To test the code, we first created a Compare function (present in Compare.cpp and UserInterface.cpp, slightly modified) to check for correctness. This was used in conjunction with Professor O'Reilly's file generator code which he provided the class with, to test output against its expected output. We also used C++'s std::chrono library to record execution time for each run. In the test that was built into the user interface, we combined these two tests (correctness and speed) to compare 10 runs of a single-threaded baseline to the multi-threaded input, so as to average the two performances and determine if our program scaled properly. As well as this, we implemented a myriad of unit tests to check both edge and standard cases as described above.

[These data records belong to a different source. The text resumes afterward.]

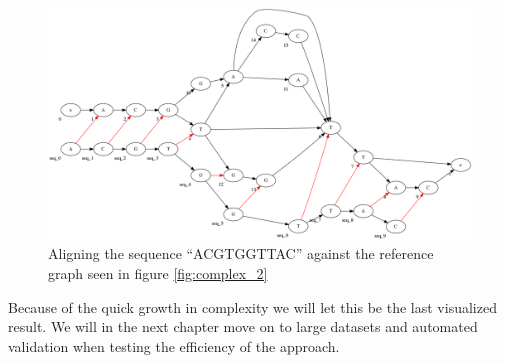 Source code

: \documentclass[thesis.tex]{subfiles}
\begin{document}
\begin{figure}[H]
  \begin{mdframed}
    \includegraphics[width=\textwidth]{output/complex-align.png}
  \end{mdframed}
  \caption[Aligning a sequence against \ref{fig:complex_2}]{Aligning the sequence ``ACGTGGTTAC'' against the reference graph seen in figure \ref{fig:complex_2}}
\end{figure}
\par\noindent
Because of the quick growth in complexity we will let this be the last visualized result. We will in the next chapter move on to large datasets and automated validation when testing the efficiency of the approach.
\end{document}
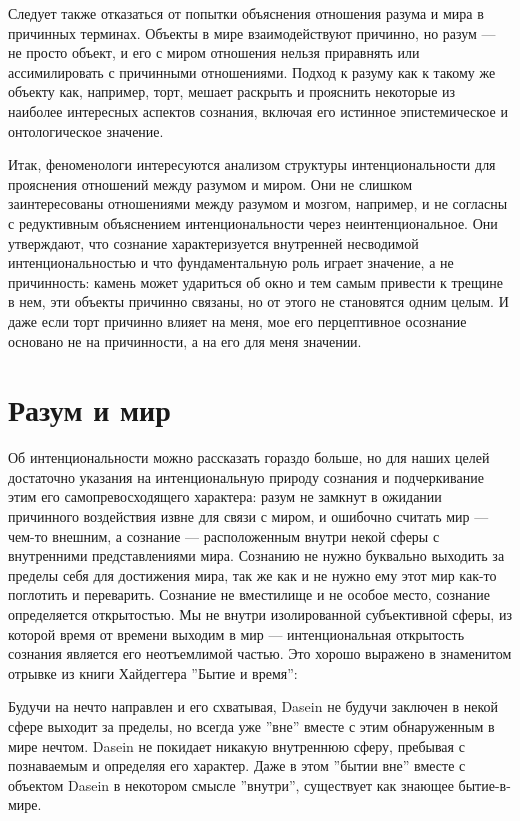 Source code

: \documentclass[11pt]{book}
\begin{document}
Следует также отказаться от попытки объяснения отношения разума и мира в причинных терминах. Объекты в мире взаимодействуют причинно, но разум --- не просто объект, и его с миром отношения нельзя приравнять или ассимилировать с причинными отношениями. Подход к разуму как к такому же объекту как, например, торт, мешает раскрыть и прояснить некоторые из наиболее интересных аспектов сознания, включая его истинное эпистемическое и онтологическое значение.

Итак, феноменологи интересуются анализом структуры интенциональности для прояснения отношений между разумом и миром. Они не слишком заинтересованы отношениями между разумом и мозгом, например, и не согласны с редуктивным объяснением интенциональности через неинтенциональное. Они утверждают, что сознание характеризуется внутренней несводимой интенциональностью и что фундаментальную роль играет значение, а не причинность: камень может удариться об окно и тем самым привести к трещине в нем, эти объекты причинно связаны, но от этого не становятся одним целым. И даже если торт причинно влияет на меня, мое его перцептивное осознание основано не на причинности, а на его для меня значении.

\section{Разум и мир}

Об интенциональности можно рассказать гораздо больше, но для наших целей достаточно указания на интенциональную природу сознания и подчеркивание этим его самопревосходящего характера: разум не замкнут в ожидании причинного воздействия извне для связи с миром, и ошибочно считать мир --- чем-то внешним, а сознание --- расположенным внутри некой сферы с внутренними представлениями мира. Сознанию не нужно буквально выходить за пределы себя для достижения мира, так же как и не нужно ему этот мир как-то поглотить и переварить. Сознание не вместилище и не особое место, сознание определяется открытостью. Мы не внутри изолированной субъективной сферы, из которой время от времени выходим в мир --- интенциональная открытость сознания является его неотъемлимой частью. Это хорошо выражено в знаменитом отрывке из книги Хайдеггера ''Бытие и время'':

\smallskip
{}\relax
{}\relax

Будучи на нечто направлен и его схватывая, Dasein не будучи заключен в некой сфере выходит за пределы, но всегда уже ''вне'' вместе с этим обнаруженным в мире нечтом. Dasein не покидает никакую внутреннюю сферу, пребывая с познаваемым и определяя его характер. Даже в этом ''бытии вне'' вместе с объектом Dasein в некотором смысле ''внутри'', существует как знающее бытие-в-мире.
\end{document}
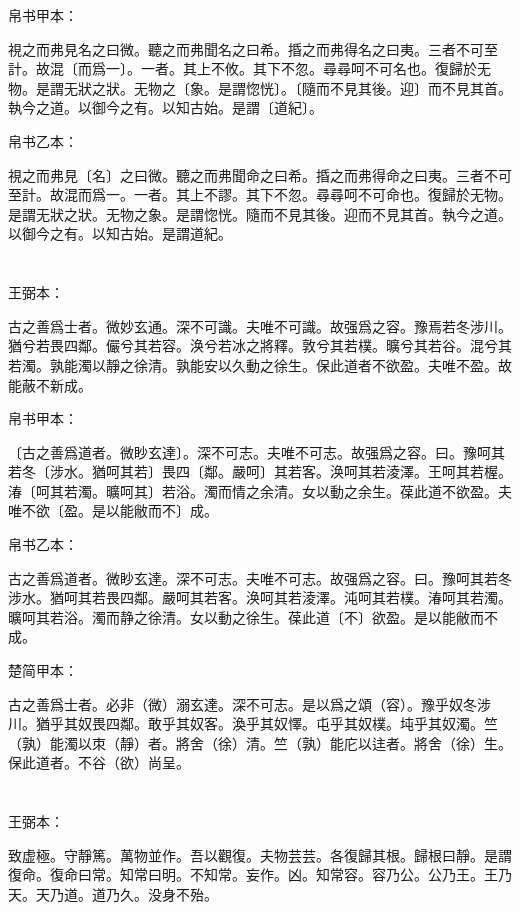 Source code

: \documentclass[a5paper]{ctexbook}
\begin{document}
    
    帛书甲本：

    視之而弗見名之曰微。聽之而弗聞名之曰希。捪之而弗得名之曰夷。三者不可至計。故混〔而爲一〕。一者。其上不攸。其下不忽。尋尋呵不可名也。復歸於无物。是謂无狀之狀。无物之〔象。是謂惚恍〕。〔隨而不見其後。迎〕而不見其首。執今之道。以御今之有。以知古始。是謂〔道紀〕。

    帛书乙本：

    視之而弗見〔名〕之曰微。聽之而弗聞命之曰希。捪之而弗得命之曰夷。三者不可至計。故混而爲一。一者。其上不謬。其下不忽。尋尋呵不可命也。復歸於无物。是謂无狀之狀。无物之象。是謂惚恍。隨而不見其後。迎而不見其首。執今之道。以御今之有。以知古始。是謂道紀。

    \chapter{}
    王弼本：

    古之善爲士者。微妙玄通。深不可識。夫唯不可識。故强爲之容。豫焉若冬涉川。猶兮若畏四鄰。儼兮其若容。涣兮若冰之將釋。敦兮其若樸。曠兮其若谷。混兮其若濁。孰能濁以靜之徐清。孰能安以久動之徐生。保此道者不欲盈。夫唯不盈。故能蔽不新成。

    
    帛书甲本：

    〔古之善爲道者。微眇玄達〕。深不可志。夫唯不可志。故强爲之容。曰。豫呵其若冬〔涉水。猶呵其若〕畏四〔鄰。嚴呵〕其若客。涣呵其若淩澤。王呵其若楃。湷〔呵其若濁。曠呵其〕若浴。濁而情之余清。女以動之余生。葆此道不欲盈。夫唯不欲〔盈。是以能敝而不〕成。

    帛书乙本：

    古之善爲道者。微眇玄達。深不可志。夫唯不可志。故强爲之容。曰。豫呵其若冬涉水。猶呵其若畏四鄰。嚴呵其若客。涣呵其若淩澤。沌呵其若樸。湷呵其若濁。曠呵其若浴。濁而静之徐清。女以動之徐生。葆此道〔不〕欲盈。是以能敝而不成。

    楚简甲本：

    古之善爲士者。必非（微）溺玄達。深不可志。是以爲之頌（容）。豫乎奴冬涉川。猶乎其奴畏四鄰。敢乎其奴客。渙乎其奴懌。屯乎其奴樸。坉乎其奴濁。竺（孰）能濁以朿（靜）者。將舍（徐）清。竺（孰）能庀以迬者。將舍（徐）生。保此道者。不谷（欲）尚呈。

    \chapter{}
    王弼本：

    致虚極。守靜篤。萬物並作。吾以觀復。夫物芸芸。各復歸其根。歸根曰靜。是謂復命。復命曰常。知常曰明。不知常。妄作。凶。知常容。容乃公。公乃王。王乃天。天乃道。道乃久。没身不殆。
\end{document}
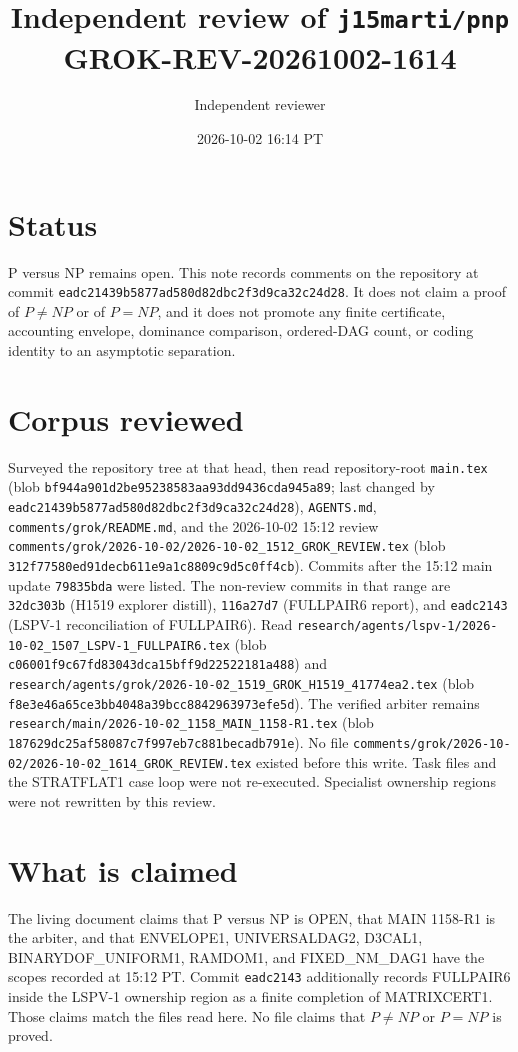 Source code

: \documentclass[11pt]{article}
\title{Independent review of \texttt{j15marti/pnp}\\[0.3em]
\large GROK-REV-20261002-1614}
\author{Independent reviewer}
\date{2026-10-02 16:14 PT}
\begin{document}
\maketitle

\section*{Status}
P versus NP remains open. This note records comments on the repository at commit
\texttt{eadc21439b5877ad580d82dbc2f3d9ca32c24d28}. It does not claim a proof of
\(P\neq NP\) or of \(P=NP\), and it does not promote any finite certificate, accounting
envelope, dominance comparison, ordered-DAG count, or coding identity to an asymptotic
separation.

\section*{Corpus reviewed}
Surveyed the repository tree at that head, then read repository-root \texttt{main.tex}
(blob \texttt{bf944a901d2be95238583aa93dd9436cda945a89}; last changed by
\texttt{eadc21439b5877ad580d82dbc2f3d9ca32c24d28}),
\texttt{AGENTS.md}, \texttt{comments/grok/README.md},
and the 2026-10-02 15:12 review
\texttt{comments/grok/2026-10-02/2026-10-02\_1512\_GROK\_REVIEW.tex}
(blob \texttt{312f77580ed91decb611e9a1c8809c9d5c0ff4cb}).
Commits after the 15:12 main update \texttt{79835bda} were listed. The non-review commits
in that range are
\texttt{32dc303b} (H1519 explorer distill),
\texttt{116a27d7} (FULLPAIR6 report),
and \texttt{eadc2143} (LSPV-1 reconciliation of FULLPAIR6).
Read
\texttt{research/agents/lspv-1/2026-10-02\_1507\_LSPV-1\_FULLPAIR6.tex}
(blob \texttt{c06001f9c67fd83043dca15bff9d22522181a488})
and
\texttt{research/agents/grok/2026-10-02\_1519\_GROK\_H1519\_41774ea2.tex}
(blob \texttt{f8e3e46a65ce3bb4048a39bcc8842963973efe5d}).
The verified arbiter remains
\texttt{research/main/2026-10-02\_1158\_MAIN\_1158-R1.tex}
(blob \texttt{187629dc25af58087c7f997eb7c881becadb791e}).
No file \texttt{comments/grok/2026-10-02/2026-10-02\_1614\_GROK\_REVIEW.tex} existed
before this write. Task files and the STRATFLAT1 case loop were not re-executed.
Specialist ownership regions were not rewritten by this review.

\section*{What is claimed}
The living document claims that P versus NP is OPEN, that MAIN 1158-R1 is the arbiter,
and that ENVELOPE1, UNIVERSALDAG2, D3CAL1, BINARYDOF\_UNIFORM1, RAMDOM1, and
FIXED\_NM\_DAG1 have the scopes recorded at 15:12 PT. Commit \texttt{eadc2143} additionally
records FULLPAIR6 inside the LSPV-1 ownership region as a finite completion of
MATRIXCERT1. Those claims match the files read here. No file claims that \(P\neq NP\)
or \(P=NP\) is proved.
\end{document}
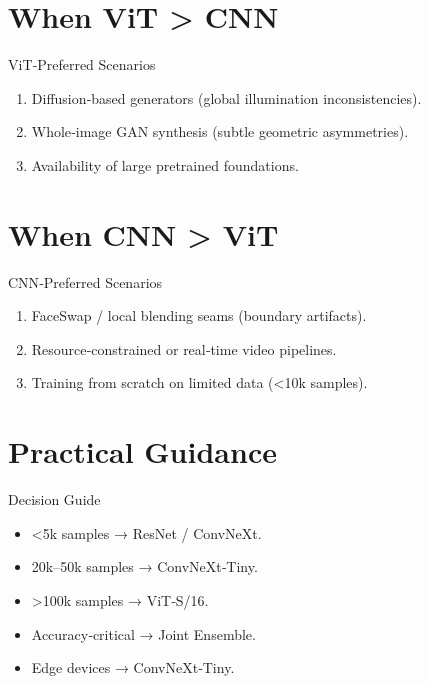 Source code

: \documentclass{beamer}
\begin{document}
\section{When ViT > CNN}
\begin{frame}{ViT‑Preferred Scenarios}
  \begin{enumerate}
    \item Diffusion‑based generators (global illumination inconsistencies).
    \item Whole‑image GAN synthesis (subtle geometric asymmetries).
    \item Availability of large pretrained foundations.
  \end{enumerate}
\end{frame}

\section{When CNN > ViT}
\begin{frame}{CNN‑Preferred Scenarios}
  \begin{enumerate}
    \item FaceSwap / local blending seams (boundary artifacts).
    \item Resource‑constrained or real‑time video pipelines.
    \item Training from scratch on limited data (<10k samples).
  \end{enumerate}
\end{frame}

\section{Practical Guidance}
\begin{frame}{Decision Guide}
  \begin{itemize}
    \item <5k samples → ResNet / ConvNeXt.
    \item 20k–50k samples → ConvNeXt‑Tiny.
    \item >100k samples → ViT‑S/16.
    \item Accuracy‑critical → Joint Ensemble.
    \item Edge devices → ConvNeXt‑Tiny.
  \end{itemize}
\end{frame}
\end{document}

Overall, our tests showed that the multi-threaded performance was quite an improvement compared to single-threaded. BST multi-threaded scaling was slightly worse than the hash map , but not by much:
2-threaded tests ran an avg. of 50-55% faster on the hash map / 45-50% faster on the BST.
4-threaded tests ran an avg. of 100-110% faster on the hash map / 100-105% faster on the BST.
8-threaded tests ran an avg. of 55-60% faster on the hash map / 55-70% faster on the BST.
32-threaded tests ran an avg. of 40-50% faster on the hash map / 40-70% faster on the BST.
4 threads seemed to be the sweet spot (i.e., where the increased performance wasn't yet overshadowed by overhead costs) but any more seemed to generally give diminishing returns.
1,000 operations: 0.03s (hash map) / 0.032s (BST)
10,000 operations: 0.28s (hash map) / 0.29s (BST)
100,000 operations: 2.85s (hash map) / 2.91s (BST)
1,000,000 operations: 28.7s (hash map) / 29.2s (BST)
With more operations, the performance scales essentially the same (linear decrease in performance). The hash map / BST disparity indicates that the hash map is roughly 2.5-10% faster as a whole - not a large difference in performance.